Título: Canibalismo de Outono

Autor: Arturo Gouveia

Sinopse: Vocês precisam entender que nada disso está acontecendo.'''' A distinção entre real, fictício e imaginário se quebra neste livro por meio de um excesso de efeitos de real que impressionam pelo absurdo da situação, ao mesmo tempo em que a impressão de absurdo é liminarmente desfeita, num lance contra a banalização do imaginário e a favor de uma consideração mais sensata sobre a concretude da existência humana. O excesso orgíaco do texto romanesco de Arturo Gouveia convida o leitor a no mínimo dois tipos de evocação: um, a música barroca, outro, a obra de Georges Bataille (1897-1962) e suas noções de dispêndio e de erotismo. Essas evocações se unificam na dimensão religiosa em cada detalhe desse livro também ele barroco e exuberante. Tudo é linguagem, tudo é religião, mas o leitor começará a desconfiar dessas verdades quando se perguntar, em meio às astúcias da razão narrativa empenhada aqui, sobre a realidade da juíza, interlocutora constantemente pressuposta do narrador. Entre a ficção literária e a realidade jurídica, não estaria Arturo Gouveia, com essa obra, exigindo um lugar ao lado de Franz Kafka? (Abrahão Costa Andrade)

Contexto da obra

Na poesia, um livro como este costuma pedir um olhar mais atento para linguagem, ritmo e imagem. “Canibalismo de Outono”, de Arturo Gouveia, publicado pela editora Iluminuras, em 2016 e com 228 páginas, integra a categoria Livros de Poesia. Na prática, a força do livro muitas vezes aparece no modo como ele faz a linguagem trabalhar.

Editora: Iluminuras

Páginas: 228

Ano: 2016

Edição:

Linguagem: PORTUGUES

ISBN: 8573214945

ISBN13: 9788573214949

  • Encadernação: BROCHURA
  • Peso (kg): 0,357
  • Altura (cm): 22,50
  • Largura (cm): 13,50
  • Espessura (cm): 1,00

Sobre o autor

A leitura dos livros de Arturo Gouveia é marcada por uma prosa densa e provocativa, que oscila entre o barroco e o direto, entre o irônico e o sombrio.

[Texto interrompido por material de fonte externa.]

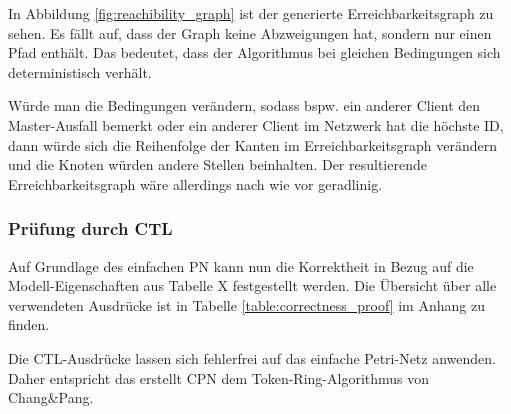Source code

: In Abbildung \ref{fig:reachibility_graph} ist der generierte Erreichbarkeitsgraph zu sehen. Es fällt auf, dass der Graph keine Abzweigungen hat, sondern nur einen Pfad enthält. Das bedeutet, dass der Algorithmus bei gleichen Bedingungen sich deterministisch verhält.

Würde man die Bedingungen verändern, sodass bspw. ein anderer Client den Master-Ausfall bemerkt oder ein anderer Client im Netzwerk hat die höchste ID, dann würde sich die Reihenfolge der Kanten im Erreichbarkeitsgraph verändern und die Knoten würden andere Stellen beinhalten. Der resultierende Erreichbarkeitsgraph wäre allerdings nach wie vor geradlinig.

\subsubsection{Prüfung durch CTL}
Auf Grundlage des einfachen PN kann nun die Korrektheit in Bezug auf die Modell-Eigenschaften aus Tabelle X festgestellt werden. Die Übersicht über alle verwendeten Ausdrücke ist in Tabelle \ref{table:correctness_proof} im Anhang zu finden.

Die CTL-Ausdrücke lassen sich fehlerfrei auf das einfache Petri-Netz anwenden. Daher entspricht das erstellt CPN dem Token-Ring-Algorithmus von Chang\&Pang.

O ritmo varia do intenso e caótico ao mais contido e reflexivo, sempre com um tom crítico que desafia o leitor a questionar a realidade e as fronteiras entre o real e o imaginário. O humor ácido e o sarcasmo se misturam a temas pesados, como violência, política e existencialismo, criando uma tensão constante que mantém o leitor atento. A narrativa frequentemente joga com a ambiguidade, fazendo o leitor duvidar da confiabilidade dos personagens e da própria história. Em meio a esse jogo de certezas e incertezas, os livros de Arturo Gouveia convidam a uma experiência de leitura que é tanto intelectual quanto emocional, provocando inquietações sobre a condição humana.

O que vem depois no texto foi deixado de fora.